From 493670e558a5dfa9d14665777e77b9d505c6c58d Mon Sep 17 00:00:00 2001
From: adibarra <93070681+adibarra@users.noreply.github.com>
Date: Thu, 26 Mar 2026 20:29:19 -0500
Subject: [PATCH] fix: skip benchmark/stats ingest for evals-only runs

---
 packages/db/src/etl/changelog-ingest.ts |  12 +-
 packages/db/src/ingest-ci-run.ts        | 297 +++++++++++++-----------
 packages/db/src/ingest-gcs-backup.ts    |  20 +-
 3 files changed, 190 insertions(+), 139 deletions(-)
diff --git a/packages/db/src/etl/changelog-ingest.ts b/packages/db/src/etl/changelog-ingest.ts
index 0efbc27..d7b68a9 100644
--- a/packages/db/src/etl/changelog-ingest.ts
+++ b/packages/db/src/etl/changelog-ingest.ts
@@ -11,6 +11,7 @@ export interface ChangelogEntry {
   configKeys: string[];
   description: string;
   prLink: string | null;
+  evalsOnly: boolean;
 }
 
 /**
@@ -37,11 +38,20 @@ export function parseChangelogEntries(raw: unknown): ChangelogEntry[] {
       (item['pr-link'] ? String(item['pr-link']) : null) ??
       description.match(/\bPR:\s*(https?:\/\/\S+)/)?.[1] ??
       null;
-    out.push({ configKeys, description, prLink });
+    const evalsOnly = item['evals-only'] === true;
+    out.push({ configKeys, description, prLink, evalsOnly });
   }
   return out;
 }
 
+/**
+ * Returns true if any changelog entry in the given arrays is marked `evals-only: true`.
+ * When a run is evals-only, its benchmark/perf data should be skipped during ingest.
+ */
+export function hasEvalsOnlyFlag(changelogs: Array<{ entries: ChangelogEntry[] }>): boolean {
+  return changelogs.some((c) => c.entries.some((e) => e.evalsOnly));
+}
+
 /**
  * Insert changelog entries for a workflow run into the `changelog_entries` table.
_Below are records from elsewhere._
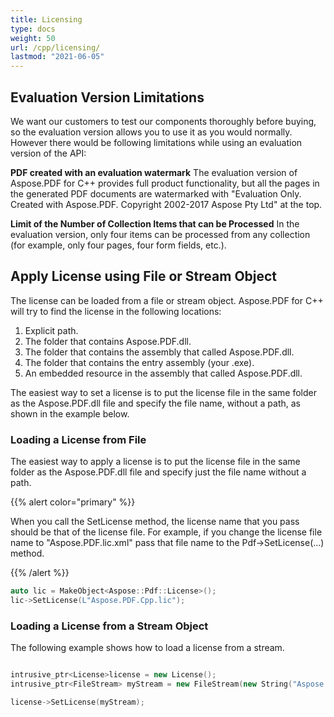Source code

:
 ```yaml
---
title: Licensing
type: docs
weight: 50
url: /cpp/licensing/
lastmod: "2021-06-05"
---
```


## Evaluation Version Limitations

We want our customers to test our components thoroughly before buying, so the evaluation version allows you to use it as you would normally. However there would be following limitations while using an evaluation version of the API:

**PDF created with an evaluation watermark**
The evaluation version of Aspose.PDF for C++ provides full product functionality, but all the pages in the generated PDF documents are watermarked with "Evaluation Only. Created with Aspose.PDF. Copyright 2002-2017 Aspose Pty Ltd" at the top.

**Limit of the Number of Collection Items that can be Processed**
In the evaluation version, only four items can be processed from any collection (for example, only four pages, four form fields, etc.).

## Apply License using File or Stream Object

The license can be loaded from a file or stream object. Aspose.PDF for C++ will try to find the license in the following locations:

1. Explicit path.
1. The folder that contains Aspose.PDF.dll.
1. The folder that contains the assembly that called Aspose.PDF.dll.
1. The folder that contains the entry assembly (your .exe).
1. An embedded resource in the assembly that called Aspose.PDF.dll.

The easiest way to set a license is to put the license file in the same folder as the Aspose.PDF.dll file and specify the file name, without a path, as shown in the example below.
### Loading a License from File

The easiest way to apply a license is to put the license file in the same folder as the Aspose.PDF.dll file and specify just the file name without a path.

{{% alert color="primary" %}}

When you call the SetLicense method, the license name that you pass should be that of the license file. For example, if you change the license file name to "Aspose.PDF.lic.xml" pass that file name to the Pdf->SetLicense(…) method.

{{% /alert %}}

```cpp
auto lic = MakeObject<Aspose::Pdf::License>();
lic->SetLicense(L"Aspose.PDF.Cpp.lic");
```

### **Loading a License from a Stream Object**

The following example shows how to load a license from a stream.

```cpp

intrusive_ptr<License>license = new License();
intrusive_ptr<FileStream> myStream = new FileStream(new String("Aspose.PDF.Cpp.lic"), FileMode_Open);

license->SetLicense(myStream);

```
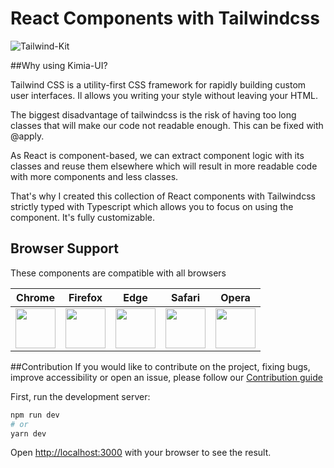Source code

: # React Components with Tailwindcss
![Tailwind-Kit](https://res.cloudinary.com/beloved/image/upload/v1612391435/Assets/kimia_d8zp9s.png)

##Why using Kimia-UI?

Tailwind CSS is a utility-first CSS framework for rapidly building custom user interfaces. Il allows you writing your style without leaving your HTML.

The biggest disadvantage of tailwindcss is the risk of having too long classes that will make our code not readable enough. This can be fixed with @apply.

As React is component-based, we can extract component logic with its classes and reuse them elsewhere which will result in more readable code with more components and less classes.

That's why I created this collection of React components with Tailwindcss strictly typed with Typescript which allows you to focus on using the component. It's fully customizable.

## Browser Support

These components are compatible with all browsers

| Chrome | Firefox | Edge | Safari | Opera |
|:---:|:---:|:---:|:---:|:---:|
| <img src="https://github.com/creativetimofficial/public-assets/blob/master/logos/chrome-logo.png?raw=true" width="64" height="64"> | <img src="https://raw.githubusercontent.com/creativetimofficial/public-assets/master/logos/firefox-logo.png" width="64" height="64"> | <img src="https://raw.githubusercontent.com/creativetimofficial/public-assets/master/logos/edge-logo.png" width="64" height="64"> | <img src="https://raw.githubusercontent.com/creativetimofficial/public-assets/master/logos/safari-logo.png" width="64" height="64"> | <img src="https://raw.githubusercontent.com/creativetimofficial/public-assets/master/logos/opera-logo.png" width="64" height="64"> |

##Contribution
If you would like to contribute on the project, fixing bugs, improve accessibility or open an issue, please follow our [Contribution guide](https://github.com/enochndika/kimia-UI/blob/main/contributing.md)

First, run the development server:

```bash
npm run dev
# or
yarn dev
```

Open [http://localhost:3000](http://localhost:3000) with your browser to see the result.

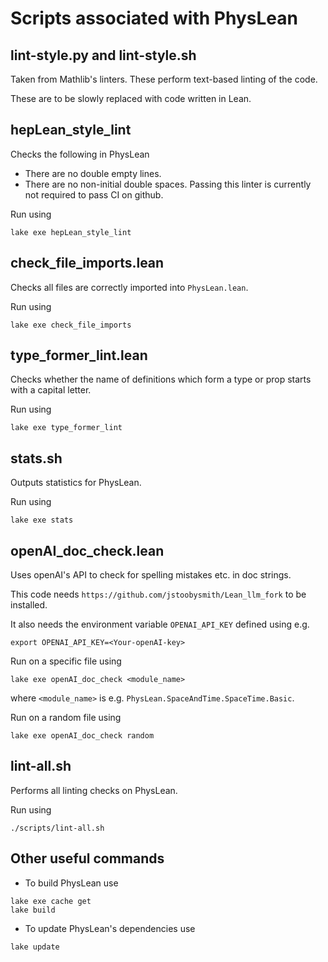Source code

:
# Scripts associated with PhysLean

## lint-style.py and lint-style.sh

Taken from Mathlib's linters. These perform text-based linting of the code.

These are to be slowly replaced with code written in Lean.

## hepLean_style_lint

Checks the following in PhysLean
- There are no double empty lines.
- There are no non-initial double spaces.
Passing this linter is currently not required to pass CI on github.

Run using
```
lake exe hepLean_style_lint
```

## check_file_imports.lean

Checks all files are correctly imported into `PhysLean.lean`.

Run using
```
lake exe check_file_imports
```

## type_former_lint.lean

Checks whether the name of definitions which form a type or prop starts with a capital letter.

Run using
```
lake exe type_former_lint
```

## stats.sh

Outputs statistics for PhysLean.

Run using
```
lake exe stats
```

## openAI_doc_check.lean

Uses openAI's API to check for spelling mistakes etc. in doc strings.

This code needs `https://github.com/jstoobysmith/Lean_llm_fork` to be installed.

It also needs the environment variable `OPENAI_API_KEY` defined using e.g.
```
export OPENAI_API_KEY=<Your-openAI-key>
```

Run on a specific file using
```
lake exe openAI_doc_check <module_name>
```
where `<module_name>` is e.g. `PhysLean.SpaceAndTime.SpaceTime.Basic`.

Run on a random file using
```
lake exe openAI_doc_check random
```

## lint-all.sh

Performs all linting checks on PhysLean.

Run using
```
./scripts/lint-all.sh
```

## Other useful commands

- To build PhysLean use
```
lake exe cache get
lake build
```

- To update PhysLean's dependencies use
```
lake update
```
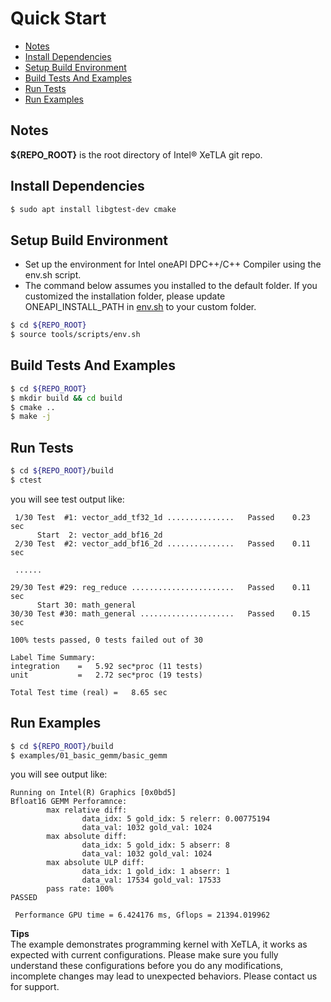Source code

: # Quick Start

- [Notes](#notes)
- [Install Dependencies](#install-dependencies)
- [Setup Build Environment](#setup-build-environment)
- [Build Tests And Examples](#build-tests-and-examples)
- [Run Tests](#run-tests)
- [Run Examples](#run-examples)

## Notes
**${REPO_ROOT}** is the root directory of Intel® XeTLA git repo.

## Install Dependencies
```bash
$ sudo apt install libgtest-dev cmake
```

## Setup Build Environment
- Set up the environment for Intel oneAPI DPC++/C++ Compiler using the env.sh script.
- The command below assumes you installed to the default folder. If you customized the installation folder, please update ONEAPI_INSTALL_PATH in [env.sh](../../tools/scripts/env.sh) to your custom folder.
```bash
$ cd ${REPO_ROOT}
$ source tools/scripts/env.sh
```
## Build Tests And Examples
```bash
$ cd ${REPO_ROOT}
$ mkdir build && cd build
$ cmake ..
$ make -j
```

## Run Tests
```bash
$ cd ${REPO_ROOT}/build
$ ctest
```

you will see test output like:

```
 1/30 Test  #1: vector_add_tf32_1d ...............   Passed    0.23 sec
      Start  2: vector_add_bf16_2d
 2/30 Test  #2: vector_add_bf16_2d ...............   Passed    0.11 sec

 ......

29/30 Test #29: reg_reduce .......................   Passed    0.11 sec
      Start 30: math_general
30/30 Test #30: math_general .....................   Passed    0.15 sec

100% tests passed, 0 tests failed out of 30

Label Time Summary:
integration    =   5.92 sec*proc (11 tests)
unit           =   2.72 sec*proc (19 tests)

Total Test time (real) =   8.65 sec
```

## Run Examples
```bash
$ cd ${REPO_ROOT}/build
$ examples/01_basic_gemm/basic_gemm
```
you will see output like:

```
Running on Intel(R) Graphics [0x0bd5]
Bfloat16 GEMM Perforamnce:
        max relative diff:
                data_idx: 5 gold_idx: 5 relerr: 0.00775194
                data_val: 1032 gold_val: 1024
        max absolute diff:
                data_idx: 5 gold_idx: 5 abserr: 8
                data_val: 1032 gold_val: 1024
        max absolute ULP diff:
                data_idx: 1 gold_idx: 1 abserr: 1
                data_val: 17534 gold_val: 17533
        pass rate: 100%
PASSED

 Performance GPU time = 6.424176 ms, Gflops = 21394.019962
```
**Tips**  
The example demonstrates programming kernel with XeTLA, it works as expected with current configurations. Please make sure you fully understand these configurations before you do any modifications, incomplete changes may lead to unexpected behaviors. Please contact us for support.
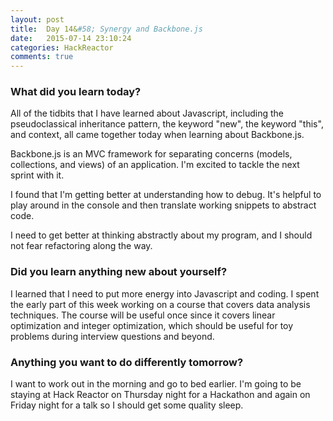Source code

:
 ```yaml
---
layout: post
title:  Day 14&#58; Synergy and Backbone.js
date:   2015-07-14 23:10:24
categories: HackReactor
comments: true
---
```


### What did you learn today?

All of the tidbits that I have learned about Javascript, including the pseudoclassical inheritance pattern, the keyword "new", the keyword "this", and context, all came together today when learning about Backbone.js.

Backbone.js is an MVC framework for separating concerns (models, collections, and views) of an application. I'm excited to tackle the next sprint with it.

I found that I'm getting better at understanding how to debug. It's helpful to play around in the console and then translate working snippets to abstract code.

I need to get better at thinking abstractly about my program, and I should not fear refactoring along the way.

### Did you learn anything new about yourself?

I learned that I need to put more energy into Javascript and coding. I spent the early part of this week working on a course that covers data analysis techniques. The course will be useful once since it covers linear optimization and integer optimization, which should be useful for toy problems during interview questions and beyond.

### Anything you want to do differently tomorrow?

I want to work out in the morning and go to bed earlier. I'm going to be staying at Hack Reactor on Thursday night for a Hackathon and again on Friday night for a talk so I should get some quality sleep.
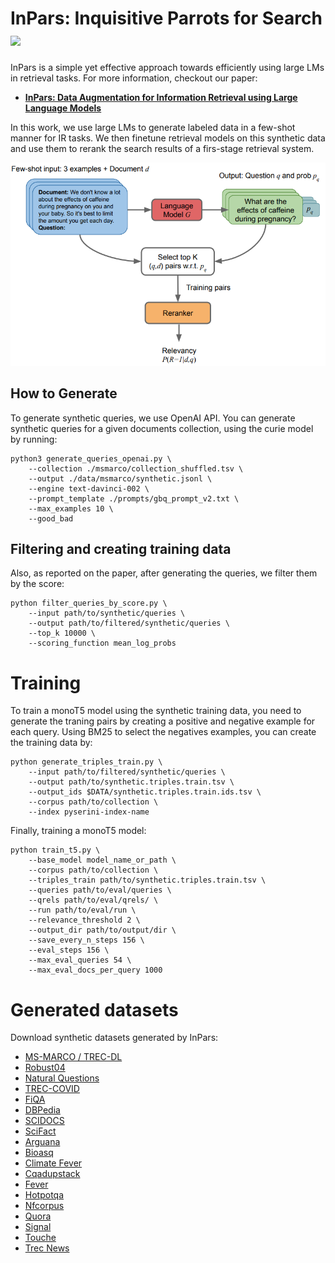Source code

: # InPars: Inquisitive Parrots for Search [<img src="https://img.shields.io/badge/arXiv-2202.05144-b31b1b.svg">](https://https://arxiv.org/abs/2202.05144)

InPars is a simple yet effective approach towards efficiently using large LMs in retrieval tasks. For more information, checkout our paper:

* [**InPars: Data Augmentation for Information Retrieval using Large Language Models**](https://arxiv.org/abs/2202.05144)

In this work, we use large LMs to generate labeled data in a few-shot manner for IR tasks.
We then finetune retrieval models on this synthetic data and use them to rerank the search results of a firs-stage retrieval system.

![Ilustration of our method](src/inpars.png)

## How to Generate
To generate synthetic queries, we use OpenAI API.
You can generate synthetic queries for a given documents collection, using the curie model by running:

```
python3 generate_queries_openai.py \
    --collection ./msmarco/collection_shuffled.tsv \
    --output ./data/msmarco/synthetic.jsonl \
    --engine text-davinci-002 \
    --prompt_template ./prompts/gbq_prompt_v2.txt \
    --max_examples 10 \
    --good_bad
```

## Filtering and creating training data
Also, as reported on the paper, after generating the queries, we filter them by the score:

```
python filter_queries_by_score.py \
    --input path/to/synthetic/queries \
    --output path/to/filtered/synthetic/queries \
    --top_k 10000 \
    --scoring_function mean_log_probs
```

# Training
To train a monoT5 model using the synthetic training data, you need to generate the traning pairs by creating a positive and negative example for each query.
Using BM25 to select the negatives examples, you can create the training data by:
```
python generate_triples_train.py \
    --input path/to/filtered/synthetic/queries \
    --output path/to/synthetic.triples.train.tsv \
    --output_ids $DATA/synthetic.triples.train.ids.tsv \
    --corpus path/to/collection \
    --index pyserini-index-name
```
Finally, training a monoT5 model:

```
python train_t5.py \
    --base_model model_name_or_path \
    --corpus path/to/collection \
    --triples_train path/to/synthetic.triples.train.tsv \
    --queries path/to/eval/queries \
    --qrels path/to/eval/qrels/ \
    --run path/to/eval/run \
    --relevance_threshold 2 \
    --output_dir path/to/output/dir \
    --save_every_n_steps 156 \
    --eval_steps 156 \
    --max_eval_queries 54 \
    --max_eval_docs_per_query 1000
```

# Generated datasets

Download synthetic datasets generated by InPars:

- [MS-MARCO / TREC-DL](https://zav-public.s3.amazonaws.com/inpars/msmarco_synthetic_queries_100k.jsonl)
- [Robust04](https://zav-public.s3.amazonaws.com/inpars/robust04_synthetic_queries_100k.jsonl)
- [Natural Questions](https://zav-public.s3.amazonaws.com/inpars/nq_synthetic_queries_100k.jsonl)
- [TREC-COVID](https://zav-public.s3.amazonaws.com/inpars/trec_covid_synthetic_queries_100k.jsonl)
- [FiQA](https://zav-public.s3.amazonaws.com/inpars/fiqa_synthetic_queries_100k.jsonl)
- [DBPedia](https://zav-public.s3.amazonaws.com/inpars/dbpedia_synthetic_queries_100k.jsonl)
- [SCIDOCS](https://zav-public.s3.amazonaws.com/inpars/scidocs_synthetic_queries_100k.jsonl)
- [SciFact](https://zav-public.s3.amazonaws.com/inpars/scifacts_synthetic_queries_100k.jsonl)
- [Arguana](https://zav-public.s3.amazonaws.com/inpars/arguana_synthetic_queries_100k.jsonl)
- [Bioasq](https://zav-public.s3.amazonaws.com/inpars/bioasq_synthetic_queries_100k.jsonl)
- [Climate Fever](https://zav-public.s3.amazonaws.com/inpars/climate_fever_synthetic_queries_100k.jsonl)
- [Cqadupstack](https://zav-public.s3.amazonaws.com/inpars/cqadupstack_synthetic_queries_100k.jsonl)
- [Fever](https://zav-public.s3.amazonaws.com/inpars/fever_synthetic_queries_100k.jsonl)
- [Hotpotqa](https://zav-public.s3.amazonaws.com/inpars/hotpotqa_synthetic_queries_100k.jsonl)
- [Nfcorpus](https://zav-public.s3.amazonaws.com/inpars/nfcorpus_synthetic_queries_100k.jsonl)
- [Quora](https://zav-public.s3.amazonaws.com/inpars/quora_synthetic_queries_100k.jsonl)
- [Signal](https://zav-public.s3.amazonaws.com/inpars/signal_synthetic_queries_100k.jsonl)
- [Touche](https://zav-public.s3.amazonaws.com/inpars/touche_synthetic_queries_100k.jsonl)
- [Trec News](https://zav-public.s3.amazonaws.com/inpars/trec_news_synthetic_queries_100k.jsonl)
  * Uses `ON CONFLICT DO NOTHING` on `(workflow_run_id, base_ref, head_ref)`, so
diff --git a/packages/db/src/ingest-ci-run.ts b/packages/db/src/ingest-ci-run.ts
index 6da90a4..38b68cd 100644
--- a/packages/db/src/ingest-ci-run.ts
+++ b/packages/db/src/ingest-ci-run.ts
@@ -40,7 +40,11 @@ import {
 } from './etl/benchmark-ingest';
 import { mapAggEvalRow } from './etl/eval-mapper';
 import { ingestEvalRow } from './etl/eval-ingest';
-import { parseChangelogEntries, ingestChangelogEntries } from './etl/changelog-ingest';
+import {
+  parseChangelogEntries,
+  ingestChangelogEntries,
+  hasEvalsOnlyFlag,
+} from './etl/changelog-ingest';
 
 // ── Config ──────────────────────────────────────────────────────────────────
 
@@ -251,143 +255,178 @@ async function main(): Promise<void> {
   let totalEvals = 0;
   let totalChangelogs = 0;
 
+  // ── Check for evals-only flag in changelog ────────────────────────────
+  const changelogDir = path.join(artifactsDir, ARTIFACT_NAMES.changelog);
+  const changelogFiles = findJsonFiles(changelogDir);
+  const parsedChangelogs: Array<{
+    baseRef: string;
+    headRef: string;
+    entries: ReturnType<typeof parseChangelogEntries>;
+  }> = [];
+  for (const file of changelogFiles) {
+    const data = readJson(file) as Record<string, any> | null;
+    if (!data || typeof data !== 'object') continue;
+    const baseRef = String(data.base_ref ?? '');
+    const headRef = String(data.head_ref ?? '');
+    if (!baseRef || !headRef) continue;
+    const entries = parseChangelogEntries(data.entries);
+    if (entries.length > 0) parsedChangelogs.push({ baseRef, headRef, entries });
+  }
+  const evalsOnly = hasEvalsOnlyFlag(parsedChangelogs);
+  if (evalsOnly) {
+    console.log('\n  ⚠ evals-only run detected — skipping benchmark and stats ingest');
+  }
+
   // ── Ingest benchmark results ──────────────────────────────────────────
 
   console.log('\n--- Benchmark Results ---');
-  const bmkDir = path.join(artifactsDir, ARTIFACT_NAMES.benchmarks);
-  const bmkFiles = findJsonFiles(bmkDir);
-
-  const allBmkDirs = fs.existsSync(artifactsDir)
-    ? fs
-        .readdirSync(artifactsDir)
-        .filter((d) => d.startsWith('bmk_') || d.startsWith('results_'))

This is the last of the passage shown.